(Saved entries)
+===+

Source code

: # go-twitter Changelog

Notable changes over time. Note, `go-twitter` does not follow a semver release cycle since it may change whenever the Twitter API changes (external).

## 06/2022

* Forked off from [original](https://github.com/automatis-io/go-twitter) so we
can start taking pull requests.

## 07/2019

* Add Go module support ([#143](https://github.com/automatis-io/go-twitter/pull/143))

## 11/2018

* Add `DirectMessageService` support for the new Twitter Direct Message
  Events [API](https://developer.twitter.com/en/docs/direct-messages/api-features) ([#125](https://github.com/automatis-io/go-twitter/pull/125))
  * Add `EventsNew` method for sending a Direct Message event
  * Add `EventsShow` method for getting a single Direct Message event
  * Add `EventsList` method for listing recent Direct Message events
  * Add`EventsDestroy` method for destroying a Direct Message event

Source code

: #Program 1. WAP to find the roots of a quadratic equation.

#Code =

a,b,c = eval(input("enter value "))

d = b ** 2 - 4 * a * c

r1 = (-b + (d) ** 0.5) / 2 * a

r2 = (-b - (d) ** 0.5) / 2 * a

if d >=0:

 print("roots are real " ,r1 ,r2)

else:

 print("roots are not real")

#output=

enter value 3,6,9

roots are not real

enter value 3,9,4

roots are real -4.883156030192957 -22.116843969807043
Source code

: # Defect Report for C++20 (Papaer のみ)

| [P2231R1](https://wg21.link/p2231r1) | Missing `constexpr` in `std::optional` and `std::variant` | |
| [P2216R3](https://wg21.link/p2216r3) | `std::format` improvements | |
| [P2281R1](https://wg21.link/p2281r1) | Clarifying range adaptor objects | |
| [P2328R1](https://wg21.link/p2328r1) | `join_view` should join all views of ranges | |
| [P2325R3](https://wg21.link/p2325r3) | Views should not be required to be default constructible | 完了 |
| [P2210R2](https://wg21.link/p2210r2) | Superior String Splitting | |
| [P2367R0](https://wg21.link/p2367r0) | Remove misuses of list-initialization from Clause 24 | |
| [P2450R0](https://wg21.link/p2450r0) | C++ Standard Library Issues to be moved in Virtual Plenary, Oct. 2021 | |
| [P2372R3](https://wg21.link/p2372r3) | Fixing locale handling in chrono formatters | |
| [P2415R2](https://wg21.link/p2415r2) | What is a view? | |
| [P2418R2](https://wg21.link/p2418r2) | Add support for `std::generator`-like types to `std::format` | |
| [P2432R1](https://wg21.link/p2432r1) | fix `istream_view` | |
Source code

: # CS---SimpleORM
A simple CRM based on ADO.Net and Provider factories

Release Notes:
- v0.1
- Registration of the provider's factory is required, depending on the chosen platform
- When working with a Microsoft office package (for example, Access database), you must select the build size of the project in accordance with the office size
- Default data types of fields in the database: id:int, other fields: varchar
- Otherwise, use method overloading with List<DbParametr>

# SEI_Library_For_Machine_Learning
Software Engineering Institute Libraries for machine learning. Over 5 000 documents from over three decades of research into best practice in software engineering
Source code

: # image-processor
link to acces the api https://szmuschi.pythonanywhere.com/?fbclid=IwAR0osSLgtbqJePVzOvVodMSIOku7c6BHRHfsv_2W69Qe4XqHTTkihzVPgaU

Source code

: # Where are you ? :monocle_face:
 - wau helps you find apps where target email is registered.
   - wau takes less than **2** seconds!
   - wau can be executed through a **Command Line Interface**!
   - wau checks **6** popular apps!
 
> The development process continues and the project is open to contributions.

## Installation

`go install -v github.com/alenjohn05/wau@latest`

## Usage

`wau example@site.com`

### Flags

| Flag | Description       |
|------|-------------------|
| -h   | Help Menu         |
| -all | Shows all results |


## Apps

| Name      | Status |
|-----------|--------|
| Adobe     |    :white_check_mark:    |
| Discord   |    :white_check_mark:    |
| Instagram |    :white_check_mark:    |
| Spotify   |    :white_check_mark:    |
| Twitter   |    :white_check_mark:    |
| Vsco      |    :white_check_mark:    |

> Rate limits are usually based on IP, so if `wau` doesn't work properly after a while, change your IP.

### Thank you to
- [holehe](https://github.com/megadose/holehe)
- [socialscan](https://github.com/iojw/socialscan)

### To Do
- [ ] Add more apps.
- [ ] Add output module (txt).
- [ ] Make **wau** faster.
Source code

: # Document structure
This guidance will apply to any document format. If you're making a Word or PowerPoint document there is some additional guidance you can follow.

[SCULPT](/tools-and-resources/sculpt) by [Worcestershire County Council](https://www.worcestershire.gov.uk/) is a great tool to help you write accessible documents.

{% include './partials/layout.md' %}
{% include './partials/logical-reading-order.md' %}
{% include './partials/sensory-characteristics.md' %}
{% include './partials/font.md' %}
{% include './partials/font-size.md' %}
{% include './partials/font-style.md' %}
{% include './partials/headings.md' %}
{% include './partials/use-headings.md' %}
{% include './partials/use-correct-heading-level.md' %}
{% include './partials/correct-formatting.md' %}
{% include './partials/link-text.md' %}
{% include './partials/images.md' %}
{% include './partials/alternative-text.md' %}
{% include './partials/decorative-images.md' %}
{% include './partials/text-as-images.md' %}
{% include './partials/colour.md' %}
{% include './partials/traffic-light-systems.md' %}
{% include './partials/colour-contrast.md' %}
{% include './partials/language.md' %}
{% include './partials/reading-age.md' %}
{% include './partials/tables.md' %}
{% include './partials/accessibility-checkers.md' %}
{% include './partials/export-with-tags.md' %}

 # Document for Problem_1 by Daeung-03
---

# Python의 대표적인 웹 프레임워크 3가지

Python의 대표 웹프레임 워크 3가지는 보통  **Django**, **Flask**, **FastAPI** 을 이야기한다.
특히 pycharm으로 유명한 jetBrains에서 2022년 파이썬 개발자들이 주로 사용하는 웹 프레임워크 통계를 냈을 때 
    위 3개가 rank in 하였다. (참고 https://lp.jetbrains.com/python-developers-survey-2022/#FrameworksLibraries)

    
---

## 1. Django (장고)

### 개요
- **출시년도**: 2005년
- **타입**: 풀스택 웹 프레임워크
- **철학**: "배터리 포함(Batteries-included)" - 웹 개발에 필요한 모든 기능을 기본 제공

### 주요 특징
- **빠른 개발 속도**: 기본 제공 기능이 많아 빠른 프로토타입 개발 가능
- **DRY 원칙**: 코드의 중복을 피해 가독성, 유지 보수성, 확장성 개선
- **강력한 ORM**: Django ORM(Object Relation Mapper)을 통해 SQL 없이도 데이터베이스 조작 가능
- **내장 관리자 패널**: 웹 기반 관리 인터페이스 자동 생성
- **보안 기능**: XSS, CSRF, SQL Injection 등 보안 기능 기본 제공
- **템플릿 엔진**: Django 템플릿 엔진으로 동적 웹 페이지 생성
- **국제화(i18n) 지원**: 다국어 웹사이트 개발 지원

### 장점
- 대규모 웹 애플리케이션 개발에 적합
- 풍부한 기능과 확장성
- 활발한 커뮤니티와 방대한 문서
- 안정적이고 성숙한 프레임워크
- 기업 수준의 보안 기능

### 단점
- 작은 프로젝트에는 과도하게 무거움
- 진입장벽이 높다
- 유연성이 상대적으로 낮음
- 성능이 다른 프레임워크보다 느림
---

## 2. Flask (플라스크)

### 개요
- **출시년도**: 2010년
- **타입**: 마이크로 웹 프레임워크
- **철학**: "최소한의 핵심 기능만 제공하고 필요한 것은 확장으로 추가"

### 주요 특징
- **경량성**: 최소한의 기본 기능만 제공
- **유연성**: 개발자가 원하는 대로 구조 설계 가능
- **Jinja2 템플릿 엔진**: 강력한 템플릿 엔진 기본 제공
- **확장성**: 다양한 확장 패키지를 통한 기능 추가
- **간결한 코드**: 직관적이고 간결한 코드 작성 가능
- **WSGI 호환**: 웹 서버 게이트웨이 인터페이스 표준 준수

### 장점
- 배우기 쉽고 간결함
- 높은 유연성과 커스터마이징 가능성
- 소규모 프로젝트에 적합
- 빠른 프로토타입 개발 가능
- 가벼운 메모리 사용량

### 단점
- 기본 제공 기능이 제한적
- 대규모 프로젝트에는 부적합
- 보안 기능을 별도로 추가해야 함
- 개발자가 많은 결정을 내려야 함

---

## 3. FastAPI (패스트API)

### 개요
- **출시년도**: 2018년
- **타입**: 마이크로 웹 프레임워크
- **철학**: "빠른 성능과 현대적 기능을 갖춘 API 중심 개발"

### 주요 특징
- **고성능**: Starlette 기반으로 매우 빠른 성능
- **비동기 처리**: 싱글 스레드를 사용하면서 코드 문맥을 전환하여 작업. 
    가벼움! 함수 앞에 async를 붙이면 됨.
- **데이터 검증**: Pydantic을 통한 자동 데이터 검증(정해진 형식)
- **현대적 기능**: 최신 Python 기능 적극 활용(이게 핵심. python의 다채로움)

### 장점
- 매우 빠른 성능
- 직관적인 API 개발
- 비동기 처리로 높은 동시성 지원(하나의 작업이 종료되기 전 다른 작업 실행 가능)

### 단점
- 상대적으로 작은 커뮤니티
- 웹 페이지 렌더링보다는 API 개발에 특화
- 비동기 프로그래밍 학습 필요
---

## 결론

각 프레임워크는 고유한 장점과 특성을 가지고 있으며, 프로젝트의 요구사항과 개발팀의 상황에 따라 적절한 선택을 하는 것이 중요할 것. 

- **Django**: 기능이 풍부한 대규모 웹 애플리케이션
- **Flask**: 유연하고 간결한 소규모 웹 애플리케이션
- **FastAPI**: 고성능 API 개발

+===+

Task objective:
Return a word-for-word copy of the lines above from the one holding "- wau checks **6** popular apps!" through the one holding "This guidance will", with both of them included and nothing besides.

Final answer:
   - wau checks **6** popular apps!
 
> The development process continues and the project is open to contributions.

## Installation

`go install -v github.com/alenjohn05/wau@latest`

## Usage

`wau example@site.com`

### Flags

| Flag | Description       |
|------|-------------------|
| -h   | Help Menu         |
| -all | Shows all results |


## Apps

| Name      | Status |
|-----------|--------|
| Adobe     |    :white_check_mark:    |
| Discord   |    :white_check_mark:    |
| Instagram |    :white_check_mark:    |
| Spotify   |    :white_check_mark:    |
| Twitter   |    :white_check_mark:    |
| Vsco      |    :white_check_mark:    |

> Rate limits are usually based on IP, so if `wau` doesn't work properly after a while, change your IP.

### Thank you to
- [holehe](https://github.com/megadose/holehe)
- [socialscan](https://github.com/iojw/socialscan)

### To Do
- [ ] Add more apps.
- [ ] Add output module (txt).
- [ ] Make **wau** faster.
Source code

: # Document structure
This guidance will apply to any document format. If you're making a Word or PowerPoint document there is some additional guidance you can follow.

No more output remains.